O Papa das Américas é um jesuíta com alma franciscana

Fora da lista de favoritos, embora tenha sido o segundo mais votado no conclave que elegeu Bento XVI, em 2005, surpreendeu até os vaticanistas, principalmente pela idade avançada de 76 anos, o argentino Jorge Mario Bergoglio foi escolhido num conclave, com apenas cinco votações, como o 266º Papa da Igreja Católica que reúne 1.2 bilhão de fiéis em todo o planeta. Bergoglio traz em torno de sua batina branca uma série de aspectos inéditos: o primeiro Papa jesuíta, o primeiro não europeu em 1.200 anos, o primeiro latino-americano e o primeiro Francisco, em homenagem a Francisco de Assis, o burguês que pregou Deus de pés descalços.

Punido pelo Vaticano em 1985, o teólogo e ex-frade franciscano Leonardo Boff não esconde seus entusiasmo com a escolha do novo Papa e com sua decisão de passar a chamar-se Francisco: “A escolha do nome já representa um programa de governo. Trata-se de um jesuíta com a alma franciscana da simplicidade, da ética, da solidariedade com os pobres e do amor à natureza.” Fomentar a unidade da Igreja e saber lidar com os seus segmentos internos, dialogar com a diversidade ideológica e anunciar Jesus Cristo no contexto da sociedade moderna são os desafios que o Papa Francisco terá, de agora em diante, na avaliação do padre Luiz Corrêa Lima, também jesuíta, historiador e professor da PUC. A congregação Companhia de Jesus, cujos membros são conhecidos como jesuítas, nasceu no século XVI já a serviço do Papado, desenvolvendo missões no Novo Mundo. A Companhia de Jesus se renovou junto com a Igreja, atuando hoje em campos apostólicos. O jesuíta reitor da PUC, padre Josafá Carlos de Siqueira, acredita que Francisco terá um olhar atento para a educação e o ensino: “Temos no Brasil quatro universidades da Companhia de Jesus, sendo a PUC a primeira fundada no país, e vários colégios dentre os quais, Santo Inácio, em Botafogo no Rio, o mais famoso, onde estudaram conhecidos intelectuais brasileiros, como Vinícius de Morais, Tom Jobim, Chico Buarque, Arnaldo Jabor,entre outros.

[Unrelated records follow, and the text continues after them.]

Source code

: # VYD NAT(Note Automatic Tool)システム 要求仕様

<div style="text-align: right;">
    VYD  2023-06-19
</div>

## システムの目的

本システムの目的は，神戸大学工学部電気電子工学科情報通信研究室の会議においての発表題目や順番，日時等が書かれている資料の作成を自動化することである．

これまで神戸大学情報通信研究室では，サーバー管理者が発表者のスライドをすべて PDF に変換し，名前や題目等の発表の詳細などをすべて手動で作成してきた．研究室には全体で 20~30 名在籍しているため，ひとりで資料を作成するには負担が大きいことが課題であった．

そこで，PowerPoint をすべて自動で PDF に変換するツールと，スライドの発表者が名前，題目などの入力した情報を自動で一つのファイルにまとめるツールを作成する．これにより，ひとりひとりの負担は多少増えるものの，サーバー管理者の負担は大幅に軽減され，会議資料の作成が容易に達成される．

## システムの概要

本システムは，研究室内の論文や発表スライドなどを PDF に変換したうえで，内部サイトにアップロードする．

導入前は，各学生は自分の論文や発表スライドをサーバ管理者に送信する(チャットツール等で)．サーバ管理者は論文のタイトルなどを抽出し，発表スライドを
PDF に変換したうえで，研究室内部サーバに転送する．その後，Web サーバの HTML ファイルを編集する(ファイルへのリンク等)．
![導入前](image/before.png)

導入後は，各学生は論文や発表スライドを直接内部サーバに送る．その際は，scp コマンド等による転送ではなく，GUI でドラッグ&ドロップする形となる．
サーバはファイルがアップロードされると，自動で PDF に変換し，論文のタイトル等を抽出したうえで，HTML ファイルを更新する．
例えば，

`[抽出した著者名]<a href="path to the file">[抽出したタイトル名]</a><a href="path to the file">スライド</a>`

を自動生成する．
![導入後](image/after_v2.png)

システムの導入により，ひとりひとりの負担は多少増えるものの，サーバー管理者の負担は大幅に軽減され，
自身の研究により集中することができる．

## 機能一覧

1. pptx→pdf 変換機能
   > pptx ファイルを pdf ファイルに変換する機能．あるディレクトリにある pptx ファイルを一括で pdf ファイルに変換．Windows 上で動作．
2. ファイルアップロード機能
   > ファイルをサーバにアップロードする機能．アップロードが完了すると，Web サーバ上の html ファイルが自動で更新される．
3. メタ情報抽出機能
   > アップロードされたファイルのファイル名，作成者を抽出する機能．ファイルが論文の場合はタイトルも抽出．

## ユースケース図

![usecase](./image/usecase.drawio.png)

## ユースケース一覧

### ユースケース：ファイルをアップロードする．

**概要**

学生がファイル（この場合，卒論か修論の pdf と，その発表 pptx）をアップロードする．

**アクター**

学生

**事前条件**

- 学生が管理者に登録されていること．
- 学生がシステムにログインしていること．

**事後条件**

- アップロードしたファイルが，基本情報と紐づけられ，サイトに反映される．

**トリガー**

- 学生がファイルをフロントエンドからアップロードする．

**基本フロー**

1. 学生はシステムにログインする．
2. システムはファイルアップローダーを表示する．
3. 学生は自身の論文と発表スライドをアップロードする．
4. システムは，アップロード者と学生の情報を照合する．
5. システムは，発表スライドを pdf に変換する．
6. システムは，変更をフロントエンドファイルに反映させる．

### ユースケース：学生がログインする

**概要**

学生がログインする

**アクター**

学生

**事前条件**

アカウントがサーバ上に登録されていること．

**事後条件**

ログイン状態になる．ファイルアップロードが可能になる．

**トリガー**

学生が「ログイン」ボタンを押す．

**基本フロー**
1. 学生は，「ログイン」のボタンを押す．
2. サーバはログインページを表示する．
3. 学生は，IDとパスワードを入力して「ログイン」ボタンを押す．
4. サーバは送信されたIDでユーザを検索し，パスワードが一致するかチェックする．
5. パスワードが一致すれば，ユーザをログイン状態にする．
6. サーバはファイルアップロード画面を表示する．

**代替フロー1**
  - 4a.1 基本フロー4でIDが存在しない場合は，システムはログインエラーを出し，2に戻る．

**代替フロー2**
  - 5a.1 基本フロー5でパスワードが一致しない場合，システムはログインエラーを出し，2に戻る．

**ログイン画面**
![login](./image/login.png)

A maior ordem religiosa do cristianismo nasceu em 1534, quando os espanhóis Francisco Xavier e Inácio de Loyola conheceram-se em Paris, sede das universidades mais prestigiosas da época. Ocasião em que discutiram a contribuição que poderiam dar à sua fé e chegaram a três palavras: pobreza, castidade e obediência. No Brasil, os franciscanos foram os primeiros a chegar, tornando-se os responsáveis pela primeira missa narrada na carta de Pero Vaz e Caminha ao rei Manuel I. Os jesuítas só atracaram aqui em 1549 e se instalaram no Centro do Rio, no Morro do Castelo hoje demolido. Em 1759, o Marquês de Pombal ordenou a expulsão destes religiosos do Brasil, por considerá-los um empecilho para o desenvolvimento da colônia porque os jesuítas se posicionavam contra escravatura dos índios que, juntamente com as mulheres, eram definidos pela realeza como “umas coisas sem alma.”